■ Task objective
Whenever a line below includes the word "WARN", copy that line.

==================================================

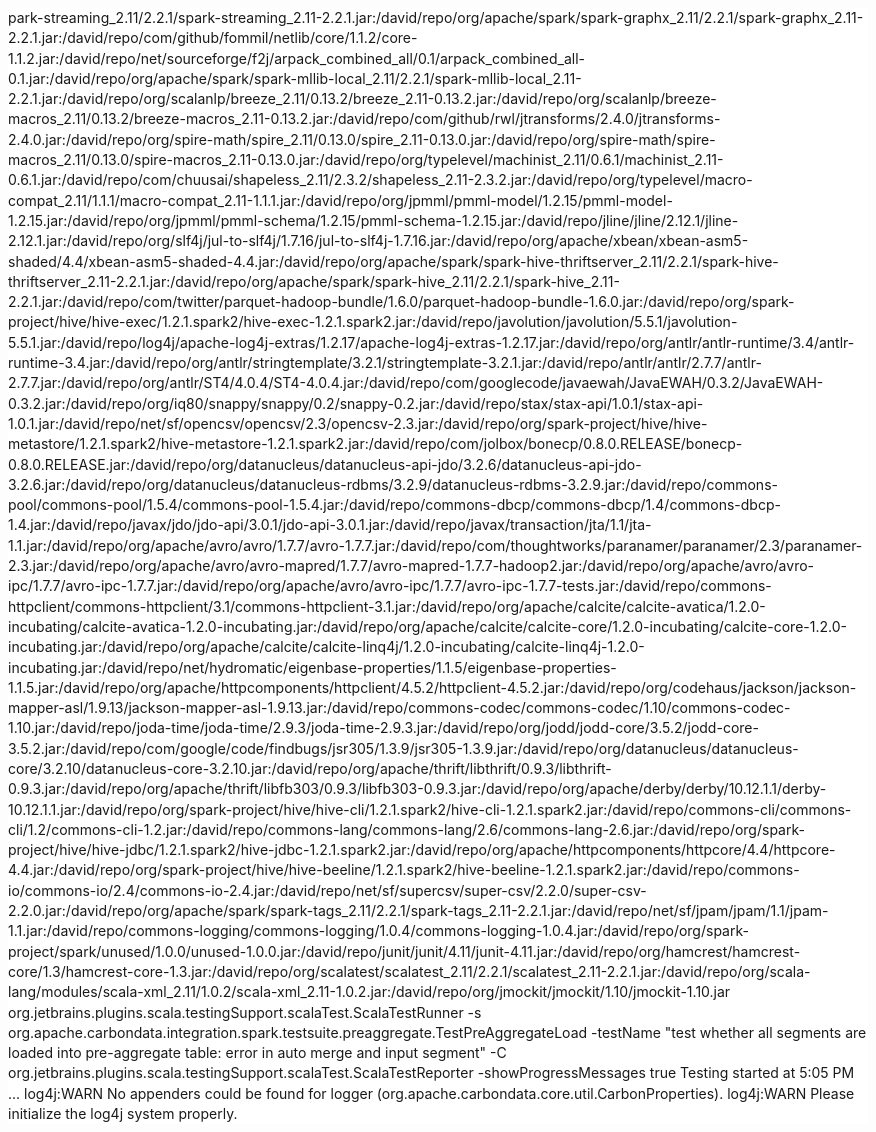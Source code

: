 park-streaming_2.11/2.2.1/spark-streaming_2.11-2.2.1.jar:/david/repo/org/apache/spark/spark-graphx_2.11/2.2.1/spark-graphx_2.11-2.2.1.jar:/david/repo/com/github/fommil/netlib/core/1.1.2/core-1.1.2.jar:/david/repo/net/sourceforge/f2j/arpack_combined_all/0.1/arpack_combined_all-0.1.jar:/david/repo/org/apache/spark/spark-mllib-local_2.11/2.2.1/spark-mllib-local_2.11-2.2.1.jar:/david/repo/org/scalanlp/breeze_2.11/0.13.2/breeze_2.11-0.13.2.jar:/david/repo/org/scalanlp/breeze-macros_2.11/0.13.2/breeze-macros_2.11-0.13.2.jar:/david/repo/com/github/rwl/jtransforms/2.4.0/jtransforms-2.4.0.jar:/david/repo/org/spire-math/spire_2.11/0.13.0/spire_2.11-0.13.0.jar:/david/repo/org/spire-math/spire-macros_2.11/0.13.0/spire-macros_2.11-0.13.0.jar:/david/repo/org/typelevel/machinist_2.11/0.6.1/machinist_2.11-0.6.1.jar:/david/repo/com/chuusai/shapeless_2.11/2.3.2/shapeless_2.11-2.3.2.jar:/david/repo/org/typelevel/macro-compat_2.11/1.1.1/macro-compat_2.11-1.1.1.jar:/david/repo/org/jpmml/pmml-model/1.2.15/pmml-model-1.2.15.jar:/david/repo/org/jpmml/pmml-schema/1.2.15/pmml-schema-1.2.15.jar:/david/repo/jline/jline/2.12.1/jline-2.12.1.jar:/david/repo/org/slf4j/jul-to-slf4j/1.7.16/jul-to-slf4j-1.7.16.jar:/david/repo/org/apache/xbean/xbean-asm5-shaded/4.4/xbean-asm5-shaded-4.4.jar:/david/repo/org/apache/spark/spark-hive-thriftserver_2.11/2.2.1/spark-hive-thriftserver_2.11-2.2.1.jar:/david/repo/org/apache/spark/spark-hive_2.11/2.2.1/spark-hive_2.11-2.2.1.jar:/david/repo/com/twitter/parquet-hadoop-bundle/1.6.0/parquet-hadoop-bundle-1.6.0.jar:/david/repo/org/spark-project/hive/hive-exec/1.2.1.spark2/hive-exec-1.2.1.spark2.jar:/david/repo/javolution/javolution/5.5.1/javolution-5.5.1.jar:/david/repo/log4j/apache-log4j-extras/1.2.17/apache-log4j-extras-1.2.17.jar:/david/repo/org/antlr/antlr-runtime/3.4/antlr-runtime-3.4.jar:/david/repo/org/antlr/stringtemplate/3.2.1/stringtemplate-3.2.1.jar:/david/repo/antlr/antlr/2.7.7/antlr-2.7.7.jar:/david/repo/org/antlr/ST4/4.0.4/ST4-4.0.4.jar:/david/repo/com/googlecode/javaewah/JavaEWAH/0.3.2/JavaEWAH-0.3.2.jar:/david/repo/org/iq80/snappy/snappy/0.2/snappy-0.2.jar:/david/repo/stax/stax-api/1.0.1/stax-api-1.0.1.jar:/david/repo/net/sf/opencsv/opencsv/2.3/opencsv-2.3.jar:/david/repo/org/spark-project/hive/hive-metastore/1.2.1.spark2/hive-metastore-1.2.1.spark2.jar:/david/repo/com/jolbox/bonecp/0.8.0.RELEASE/bonecp-0.8.0.RELEASE.jar:/david/repo/org/datanucleus/datanucleus-api-jdo/3.2.6/datanucleus-api-jdo-3.2.6.jar:/david/repo/org/datanucleus/datanucleus-rdbms/3.2.9/datanucleus-rdbms-3.2.9.jar:/david/repo/commons-pool/commons-pool/1.5.4/commons-pool-1.5.4.jar:/david/repo/commons-dbcp/commons-dbcp/1.4/commons-dbcp-1.4.jar:/david/repo/javax/jdo/jdo-api/3.0.1/jdo-api-3.0.1.jar:/david/repo/javax/transaction/jta/1.1/jta-1.1.jar:/david/repo/org/apache/avro/avro/1.7.7/avro-1.7.7.jar:/david/repo/com/thoughtworks/paranamer/paranamer/2.3/paranamer-2.3.jar:/david/repo/org/apache/avro/avro-mapred/1.7.7/avro-mapred-1.7.7-hadoop2.jar:/david/repo/org/apache/avro/avro-ipc/1.7.7/avro-ipc-1.7.7.jar:/david/repo/org/apache/avro/avro-ipc/1.7.7/avro-ipc-1.7.7-tests.jar:/david/repo/commons-httpclient/commons-httpclient/3.1/commons-httpclient-3.1.jar:/david/repo/org/apache/calcite/calcite-avatica/1.2.0-incubating/calcite-avatica-1.2.0-incubating.jar:/david/repo/org/apache/calcite/calcite-core/1.2.0-incubating/calcite-core-1.2.0-incubating.jar:/david/repo/org/apache/calcite/calcite-linq4j/1.2.0-incubating/calcite-linq4j-1.2.0-incubating.jar:/david/repo/net/hydromatic/eigenbase-properties/1.1.5/eigenbase-properties-1.1.5.jar:/david/repo/org/apache/httpcomponents/httpclient/4.5.2/httpclient-4.5.2.jar:/david/repo/org/codehaus/jackson/jackson-mapper-asl/1.9.13/jackson-mapper-asl-1.9.13.jar:/david/repo/commons-codec/commons-codec/1.10/commons-codec-1.10.jar:/david/repo/joda-time/joda-time/2.9.3/joda-time-2.9.3.jar:/david/repo/org/jodd/jodd-core/3.5.2/jodd-core-3.5.2.jar:/david/repo/com/google/code/findbugs/jsr305/1.3.9/jsr305-1.3.9.jar:/david/repo/org/datanucleus/datanucleus-core/3.2.10/datanucleus-core-3.2.10.jar:/david/repo/org/apache/thrift/libthrift/0.9.3/libthrift-0.9.3.jar:/david/repo/org/apache/thrift/libfb303/0.9.3/libfb303-0.9.3.jar:/david/repo/org/apache/derby/derby/10.12.1.1/derby-10.12.1.1.jar:/david/repo/org/spark-project/hive/hive-cli/1.2.1.spark2/hive-cli-1.2.1.spark2.jar:/david/repo/commons-cli/commons-cli/1.2/commons-cli-1.2.jar:/david/repo/commons-lang/commons-lang/2.6/commons-lang-2.6.jar:/david/repo/org/spark-project/hive/hive-jdbc/1.2.1.spark2/hive-jdbc-1.2.1.spark2.jar:/david/repo/org/apache/httpcomponents/httpcore/4.4/httpcore-4.4.jar:/david/repo/org/spark-project/hive/hive-beeline/1.2.1.spark2/hive-beeline-1.2.1.spark2.jar:/david/repo/commons-io/commons-io/2.4/commons-io-2.4.jar:/david/repo/net/sf/supercsv/super-csv/2.2.0/super-csv-2.2.0.jar:/david/repo/org/apache/spark/spark-tags_2.11/2.2.1/spark-tags_2.11-2.2.1.jar:/david/repo/net/sf/jpam/jpam/1.1/jpam-1.1.jar:/david/repo/commons-logging/commons-logging/1.0.4/commons-logging-1.0.4.jar:/david/repo/org/spark-project/spark/unused/1.0.0/unused-1.0.0.jar:/david/repo/junit/junit/4.11/junit-4.11.jar:/david/repo/org/hamcrest/hamcrest-core/1.3/hamcrest-core-1.3.jar:/david/repo/org/scalatest/scalatest_2.11/2.2.1/scalatest_2.11-2.2.1.jar:/david/repo/org/scala-lang/modules/scala-xml_2.11/1.0.2/scala-xml_2.11-1.0.2.jar:/david/repo/org/jmockit/jmockit/1.10/jmockit-1.10.jar org.jetbrains.plugins.scala.testingSupport.scalaTest.ScalaTestRunner -s org.apache.carbondata.integration.spark.testsuite.preaggregate.TestPreAggregateLoad -testName "test whether all segments are loaded into pre-aggregate table: error in auto merge and input segment" -C org.jetbrains.plugins.scala.testingSupport.scalaTest.ScalaTestReporter -showProgressMessages true
	Testing started at 5:05 PM ...
	log4j:WARN No appenders could be found for logger (org.apache.carbondata.core.util.CarbonProperties).
	log4j:WARN Please initialize the log4j system properly.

==================================================

■ Worked solution
	log4j:WARN No appenders could be found for logger (org.apache.carbondata.core.util.CarbonProperties).
	log4j:WARN Please initialize the log4j system properly.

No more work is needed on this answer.